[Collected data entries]
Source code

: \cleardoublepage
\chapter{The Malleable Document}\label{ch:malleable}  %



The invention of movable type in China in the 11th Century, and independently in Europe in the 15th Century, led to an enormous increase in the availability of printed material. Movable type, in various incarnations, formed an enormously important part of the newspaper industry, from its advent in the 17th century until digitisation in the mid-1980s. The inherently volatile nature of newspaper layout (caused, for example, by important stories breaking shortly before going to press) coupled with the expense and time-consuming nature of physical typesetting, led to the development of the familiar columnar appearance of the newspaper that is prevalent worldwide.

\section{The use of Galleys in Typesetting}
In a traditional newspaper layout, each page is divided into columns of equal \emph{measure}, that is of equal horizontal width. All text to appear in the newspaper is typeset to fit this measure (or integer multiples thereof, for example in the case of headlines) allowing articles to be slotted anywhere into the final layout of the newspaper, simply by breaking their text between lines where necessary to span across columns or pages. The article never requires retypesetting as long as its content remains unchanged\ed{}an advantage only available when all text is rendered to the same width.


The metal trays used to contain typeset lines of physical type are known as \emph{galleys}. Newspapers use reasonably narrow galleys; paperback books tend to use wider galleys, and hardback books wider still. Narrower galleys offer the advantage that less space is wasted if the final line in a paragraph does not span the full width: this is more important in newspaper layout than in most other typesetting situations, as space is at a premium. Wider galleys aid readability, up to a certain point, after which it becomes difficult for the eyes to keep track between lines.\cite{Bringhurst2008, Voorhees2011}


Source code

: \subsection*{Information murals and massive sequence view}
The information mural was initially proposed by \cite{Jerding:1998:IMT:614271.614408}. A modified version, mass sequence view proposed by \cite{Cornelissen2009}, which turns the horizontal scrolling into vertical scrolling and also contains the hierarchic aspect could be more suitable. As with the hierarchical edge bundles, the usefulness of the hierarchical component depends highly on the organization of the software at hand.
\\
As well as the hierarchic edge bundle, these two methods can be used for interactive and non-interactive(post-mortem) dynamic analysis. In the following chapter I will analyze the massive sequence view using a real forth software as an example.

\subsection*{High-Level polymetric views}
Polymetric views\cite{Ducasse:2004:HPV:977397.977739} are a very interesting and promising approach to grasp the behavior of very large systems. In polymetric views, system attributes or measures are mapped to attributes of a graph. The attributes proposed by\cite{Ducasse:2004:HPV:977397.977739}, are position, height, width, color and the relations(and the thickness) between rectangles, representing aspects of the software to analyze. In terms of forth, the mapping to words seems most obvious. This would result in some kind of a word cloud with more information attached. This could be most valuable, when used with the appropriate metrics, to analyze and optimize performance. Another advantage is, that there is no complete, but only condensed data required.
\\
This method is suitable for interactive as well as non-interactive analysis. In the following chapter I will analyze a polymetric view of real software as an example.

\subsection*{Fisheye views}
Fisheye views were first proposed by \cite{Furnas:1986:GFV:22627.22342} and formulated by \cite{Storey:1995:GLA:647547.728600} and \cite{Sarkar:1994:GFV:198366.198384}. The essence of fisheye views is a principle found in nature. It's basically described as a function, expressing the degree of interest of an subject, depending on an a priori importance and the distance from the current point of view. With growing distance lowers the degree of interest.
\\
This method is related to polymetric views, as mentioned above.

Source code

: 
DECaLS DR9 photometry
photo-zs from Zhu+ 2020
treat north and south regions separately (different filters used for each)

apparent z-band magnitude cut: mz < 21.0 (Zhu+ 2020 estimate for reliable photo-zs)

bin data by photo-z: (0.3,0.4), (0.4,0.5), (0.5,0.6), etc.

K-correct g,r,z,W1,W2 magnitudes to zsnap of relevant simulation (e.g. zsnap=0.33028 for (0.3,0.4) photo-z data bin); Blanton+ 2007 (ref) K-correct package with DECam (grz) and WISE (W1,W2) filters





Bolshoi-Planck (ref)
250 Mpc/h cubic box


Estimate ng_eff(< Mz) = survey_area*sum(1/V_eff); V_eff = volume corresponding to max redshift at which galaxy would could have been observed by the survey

> **What is being asked**
Working through the records, find each line containing the word "analysis" and copy it.

> **Task output**
As well as the hierarchic edge bundle, these two methods can be used for interactive and non-interactive(post-mortem) dynamic analysis. In the following chapter I will analyze the massive sequence view using a real forth software as an example.
This method is suitable for interactive as well as non-interactive analysis. In the following chapter I will analyze a polymetric view of real software as an example.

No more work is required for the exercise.